[PROBLEM TO SOLVE]: Give back the records below verbatim, please, but without a single image.

(Rendered images with source text)
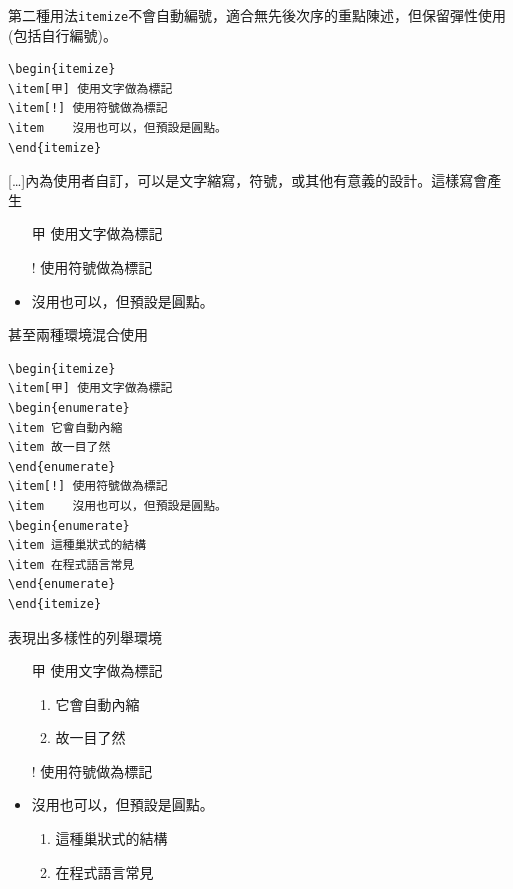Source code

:第二種用法{\tt itemize}不會自動編號，適合無先後次序的重點陳述，但保留彈性使用(包括自行編號)。
\begin{Verbatim}[frame=single,firstline=1,label=Itemize]
\begin{itemize}
\item[甲] 使用文字做為標記
\item[!] 使用符號做為標記
\item    沒用也可以，但預設是圓點。
\end{itemize}
\end{Verbatim}
[\ldots]內為使用者自訂，可以是文字縮寫，符號，或其他有意義的設計。這樣寫會產生
\begin{itemize}
\item[甲] 使用文字做為標記
\item[!] 使用符號做為標記
\item    沒用也可以，但預設是圓點。
\end{itemize}
甚至兩種環境混合使用
\begin{Verbatim}[frame=single,firstline=1,label=Enumerate+Itemize]
\begin{itemize}
\item[甲] 使用文字做為標記
\begin{enumerate}
\item 它會自動內縮
\item 故一目了然
\end{enumerate}
\item[!] 使用符號做為標記
\item    沒用也可以，但預設是圓點。
\begin{enumerate}
\item 這種巢狀式的結構
\item 在程式語言常見
\end{enumerate}
\end{itemize}
\end{Verbatim}
表現出多樣性的列舉環境
\begin{itemize}
\item[甲] 使用文字做為標記
\begin{enumerate}
\item 它會自動內縮
\item 故一目了然
\end{enumerate}
\item[!] 使用符號做為標記
\item    沒用也可以，但預設是圓點。
\begin{enumerate}
\item 這種巢狀式的結構
\item 在程式語言常見
\end{enumerate}
\end{itemize}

[EXPECTED ANSWER]:
Source code

:第二種用法{\tt itemize}不會自動編號，適合無先後次序的重點陳述，但保留彈性使用(包括自行編號)。
\begin{Verbatim}[frame=single,firstline=1,label=Itemize]
\begin{itemize}
\item[甲] 使用文字做為標記
\item[!] 使用符號做為標記
\item    沒用也可以，但預設是圓點。
\end{itemize}
\end{Verbatim}
[\ldots]內為使用者自訂，可以是文字縮寫，符號，或其他有意義的設計。這樣寫會產生
\begin{itemize}
\item[甲] 使用文字做為標記
\item[!] 使用符號做為標記
\item    沒用也可以，但預設是圓點。
\end{itemize}
甚至兩種環境混合使用
\begin{Verbatim}[frame=single,firstline=1,label=Enumerate+Itemize]
\begin{itemize}
\item[甲] 使用文字做為標記
\begin{enumerate}
\item 它會自動內縮
\item 故一目了然
\end{enumerate}
\item[!] 使用符號做為標記
\item    沒用也可以，但預設是圓點。
\begin{enumerate}
\item 這種巢狀式的結構
\item 在程式語言常見
\end{enumerate}
\end{itemize}
\end{Verbatim}
表現出多樣性的列舉環境
\begin{itemize}
\item[甲] 使用文字做為標記
\begin{enumerate}
\item 它會自動內縮
\item 故一目了然
\end{enumerate}
\item[!] 使用符號做為標記
\item    沒用也可以，但預設是圓點。
\begin{enumerate}
\item 這種巢狀式的結構
\item 在程式語言常見
\end{enumerate}
\end{itemize}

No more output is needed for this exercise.